:: Work request ::
Copy out every line from the records that includes "where".

:: Available data ::
▬▬▬▬▬▬▬▬▬▬
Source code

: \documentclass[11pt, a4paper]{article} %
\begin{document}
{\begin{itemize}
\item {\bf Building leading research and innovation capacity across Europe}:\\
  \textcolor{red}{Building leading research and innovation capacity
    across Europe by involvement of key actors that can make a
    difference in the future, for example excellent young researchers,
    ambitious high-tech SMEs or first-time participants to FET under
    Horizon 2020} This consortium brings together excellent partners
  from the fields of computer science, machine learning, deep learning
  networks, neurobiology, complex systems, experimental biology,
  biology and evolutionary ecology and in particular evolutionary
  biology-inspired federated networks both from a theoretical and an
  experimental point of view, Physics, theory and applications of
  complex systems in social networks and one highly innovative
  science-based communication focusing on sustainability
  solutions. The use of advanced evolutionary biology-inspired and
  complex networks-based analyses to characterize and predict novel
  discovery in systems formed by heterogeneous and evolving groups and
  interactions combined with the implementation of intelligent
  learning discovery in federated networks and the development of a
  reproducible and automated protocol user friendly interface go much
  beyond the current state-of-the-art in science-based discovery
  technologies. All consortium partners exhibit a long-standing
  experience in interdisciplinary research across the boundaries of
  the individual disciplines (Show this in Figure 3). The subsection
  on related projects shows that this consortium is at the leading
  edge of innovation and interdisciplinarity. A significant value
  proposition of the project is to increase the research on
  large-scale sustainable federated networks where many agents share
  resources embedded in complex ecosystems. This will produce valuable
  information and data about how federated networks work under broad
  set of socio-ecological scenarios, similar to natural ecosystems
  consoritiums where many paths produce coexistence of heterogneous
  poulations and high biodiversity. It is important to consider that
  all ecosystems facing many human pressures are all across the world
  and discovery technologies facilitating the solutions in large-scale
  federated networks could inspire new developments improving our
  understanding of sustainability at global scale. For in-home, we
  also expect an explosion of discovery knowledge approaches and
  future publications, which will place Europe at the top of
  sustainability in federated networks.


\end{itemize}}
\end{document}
▬▬▬▬▬▬▬▬▬▬
:: Answer space ::
  large-scale sustainable federated networks where many agents share
  consoritiums where many paths produce coexistence of heterogneous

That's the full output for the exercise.